Opinion ID: 184604
Heading Depth: 2
Heading Rank: 5

Heading: FERC's Refusal to Adopt an Alternative Hybrid Plan

Text: 47 Texaco claims that the Commission arbitrarily rejected one of the Mojave shippers' proposals for a hybrid MFV/SFV rate design in which the shippers would pay the contracted MFV-based reservation charge for unused capacity and a higher SFV-based reservation charge for used capacity. In its Second Rehearing Order, in which it rejected the proposal, FERC noted that, under the proposed scheme, 48 payment of the pipeline's fixed costs would vary depending upon its usage of the pipeline. The more it used its capacity, the more fixed costs it would incur.... [Thus,] just as under MFV, the rate charged for each additional unit of gas shipped on Mojave's system would include fixed costs, and not, as under SFV, just the variable costs associated with shipping that unit of gas. 49 65 FERC at 61,468. Texaco now claims that the Commission's rejection of the alternative proposal betrayed its ignorance of local market [331 U.S.App.D.C. 246] conditions and is therefore suffused with error. 50 The hybrid proposal, however, contains the same erroneous assumption we noted earlier.
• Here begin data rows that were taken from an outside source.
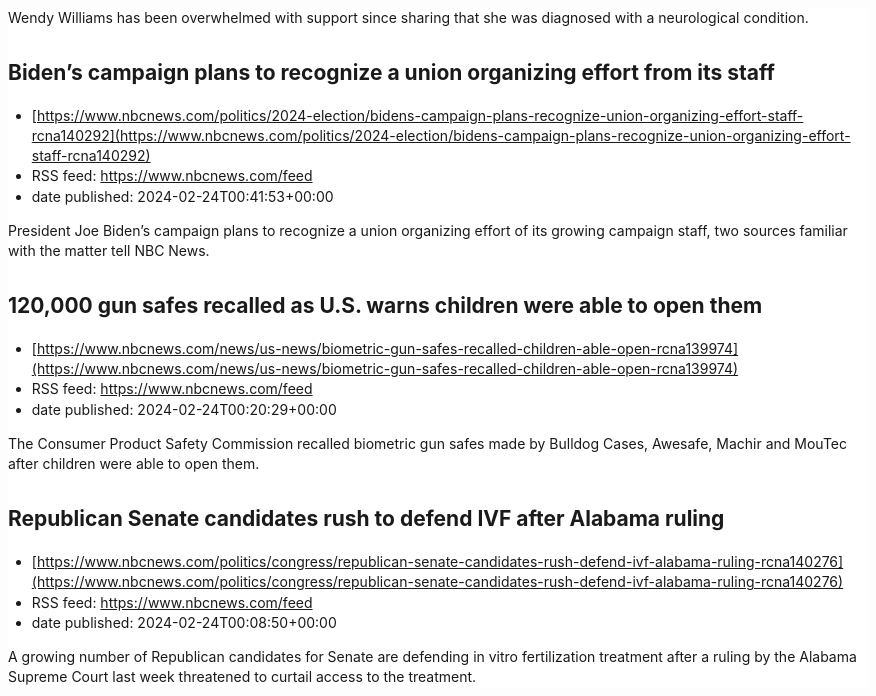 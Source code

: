 Wendy Williams has been overwhelmed with support since sharing that she was diagnosed with a neurological condition.

## Biden’s campaign plans to recognize a union organizing effort from its staff
 - [https://www.nbcnews.com/politics/2024-election/bidens-campaign-plans-recognize-union-organizing-effort-staff-rcna140292](https://www.nbcnews.com/politics/2024-election/bidens-campaign-plans-recognize-union-organizing-effort-staff-rcna140292)
 - RSS feed: https://www.nbcnews.com/feed
 - date published: 2024-02-24T00:41:53+00:00

President Joe Biden’s campaign plans to recognize a union organizing effort of its growing campaign staff, two sources familiar with the matter tell NBC News.

## 120,000 gun safes recalled as U.S. warns children were able to open them
 - [https://www.nbcnews.com/news/us-news/biometric-gun-safes-recalled-children-able-open-rcna139974](https://www.nbcnews.com/news/us-news/biometric-gun-safes-recalled-children-able-open-rcna139974)
 - RSS feed: https://www.nbcnews.com/feed
 - date published: 2024-02-24T00:20:29+00:00

The Consumer Product Safety Commission recalled biometric gun safes made by Bulldog Cases, Awesafe, Machir and MouTec after children were able to open them.

## Republican Senate candidates rush to defend IVF after Alabama ruling
 - [https://www.nbcnews.com/politics/congress/republican-senate-candidates-rush-defend-ivf-alabama-ruling-rcna140276](https://www.nbcnews.com/politics/congress/republican-senate-candidates-rush-defend-ivf-alabama-ruling-rcna140276)
 - RSS feed: https://www.nbcnews.com/feed
 - date published: 2024-02-24T00:08:50+00:00

A growing number of Republican candidates for Senate are defending in vitro fertilization treatment after a ruling by the Alabama Supreme Court last week threatened to curtail access to the treatment.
To the degree that a pipeline's rate structure includes any portion of its fixed costs in its usage fees, it will be more difficult to determine and compare the wellhead costs of the gas it carries. As FERC noted in its Second Rehearing Order and repeats on appeal, the hybrid rate proposal is impermissible not because of its effect upon gas consumers but because it fails to remedy the market problem inherent in undifferentiated natural gas pricing. See Second Rehearing Order, 65 FERC at 61,468.